A moeda é muito volátil. Em 2017, um bitcoin valia R$ 48,2 mil, mas pouco mais de um ano depois, a moeda teve uma desvalorização de quase 75% e caiu para R$ 12,7 mil. 

Existem alguns motivos para essas alterações. Um deles é que a quantidade de bitcoin disponível é limitada. Pode-se “minerar”, ou seja, gerar novos bitcoins, mas a disponibilidade deles vai se reduzindo com o tempo, no fenômeno chamado “halving”. A taxa de emissão de bitcoins cai pela metade a cada quatro anos, aumentando a escassez da moeda digital e valorizando-a. 

O mercado de criptomoedas, é importante lembrar, também reage a especulações. Por isso, mais do que uma moeda de transação, as criptomoedas — principalmente o bitcoin — passaram a ser vistas como uma forma de investimento.

Como é o mercado das criptomoedas?

Para comprar criptomoedas você precisa de:

  • Dinheiro;
  • Abrir a conta em uma corretora de moedas virtuais;
  • Vontade de negociar.

Assim como os investimentos tradicionais, é essencial pesquisar sobre as empresas disponíveis no mercado, conferir as avaliações dos clientes e entender as tarifas cobradas. 

Investir em bitcoin, Ethereum e Ripple exige conhecimento e cuidado. 

É importante lembrar que investir em criptomoedas tem um risco muito alto, devido à instabilidade, a variação do valor como já falado anteriormente. O recomendado por especialistas é que se invista apenas uma pequena parcela dos investimentos nesse tipo de ativo.

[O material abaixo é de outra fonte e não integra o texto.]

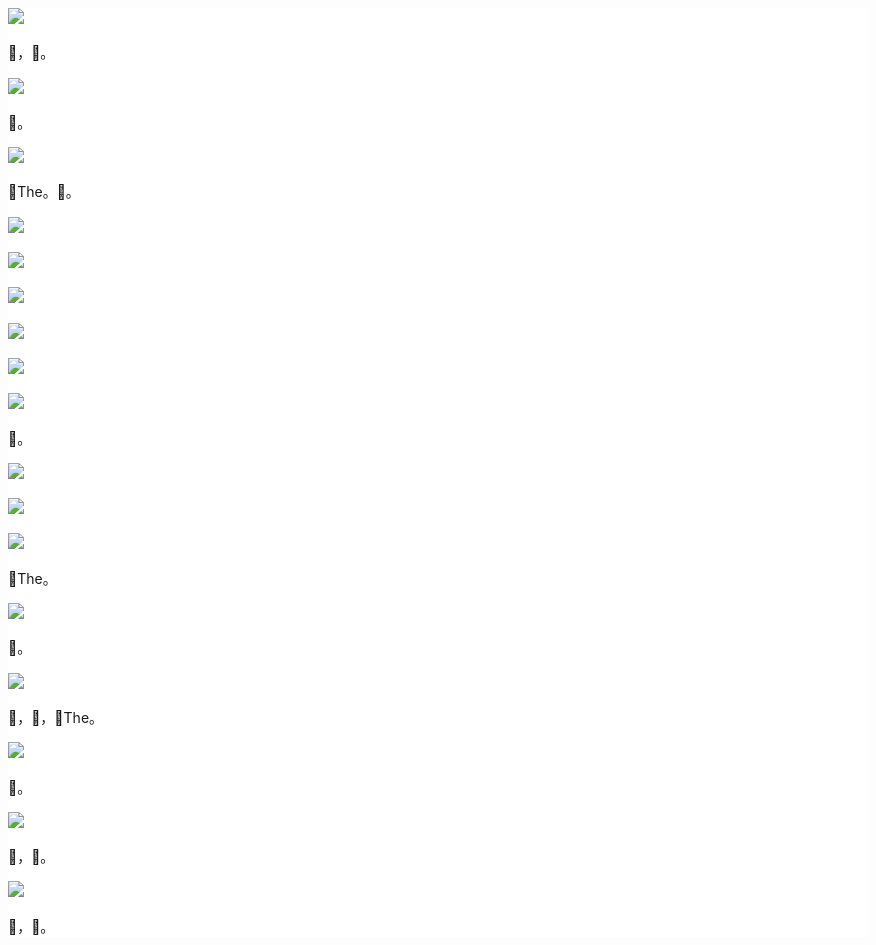 ![](img/23dfb967d8e36ddefa26e1eb53455509_610.png)

🎼，🎼。

![](img/23dfb967d8e36ddefa26e1eb53455509_612.png)

🎼。

![](img/23dfb967d8e36ddefa26e1eb53455509_614.png)

🎼The。🎼。

![](img/23dfb967d8e36ddefa26e1eb53455509_616.png)

![](img/23dfb967d8e36ddefa26e1eb53455509_617.png)

![](img/23dfb967d8e36ddefa26e1eb53455509_618.png)

![](img/23dfb967d8e36ddefa26e1eb53455509_619.png)

![](img/23dfb967d8e36ddefa26e1eb53455509_620.png)

![](img/23dfb967d8e36ddefa26e1eb53455509_621.png)

🎼。

![](img/23dfb967d8e36ddefa26e1eb53455509_623.png)

![](img/23dfb967d8e36ddefa26e1eb53455509_624.png)

![](img/23dfb967d8e36ddefa26e1eb53455509_625.png)

🎼The。

![](img/23dfb967d8e36ddefa26e1eb53455509_627.png)

🎼。

![](img/23dfb967d8e36ddefa26e1eb53455509_629.png)

🎼，🎼，🎼The。

![](img/23dfb967d8e36ddefa26e1eb53455509_631.png)

🎼。

![](img/23dfb967d8e36ddefa26e1eb53455509_633.png)

🎼，🎼。

![](img/23dfb967d8e36ddefa26e1eb53455509_635.png)

🎼，🎼。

Quais são as principais criptomoedas?

Atualmente, já são mais de 2 mil criptomoedas disponíveis, mas as principais, pelo valor de mercado são:

  • Bitcoin;
  • Ethereum; 
  • Ripple; 
  • Litecoin; 
  • Bitcoin cash; 
  • EOS; 
  • Binance coin.

Apesar de não aparecerem na lista das principais, o Brasil também possui criptoativos (moedas e tokens negociáveis), como:

  • WIbx;
  • B2U Coin; 
  • Bitblocks;
  • CriptoBRL.

E como o brasileiro não perde uma piada sequer, recentemente foi lançada a Vira-lata Finance ($REAU). 

O token do vira-lata caramelo foi desenvolvido em protocolo de finança descentralizada (DeFi, sigla em inglês) e em seus perfis nas redes sociais, a Vira-Lata Finance ($REAU) se define, sempre em tom de brincadeira, como "a primeira criptomoeda meme do Brasil". 

Segundo a descrição da conta no Twitter da nova "moeda" brasileira é "deflacionária, segura e autossustentável". 

A criptomoeda é uma moeda meme, uma piada e, portanto, um investimento de alto risco e não recomendável, mas é um perfil engraçado para se seguir nas redes sociais, então apesar de não trazer uma renda extra, ela com certeza rende boas risadas.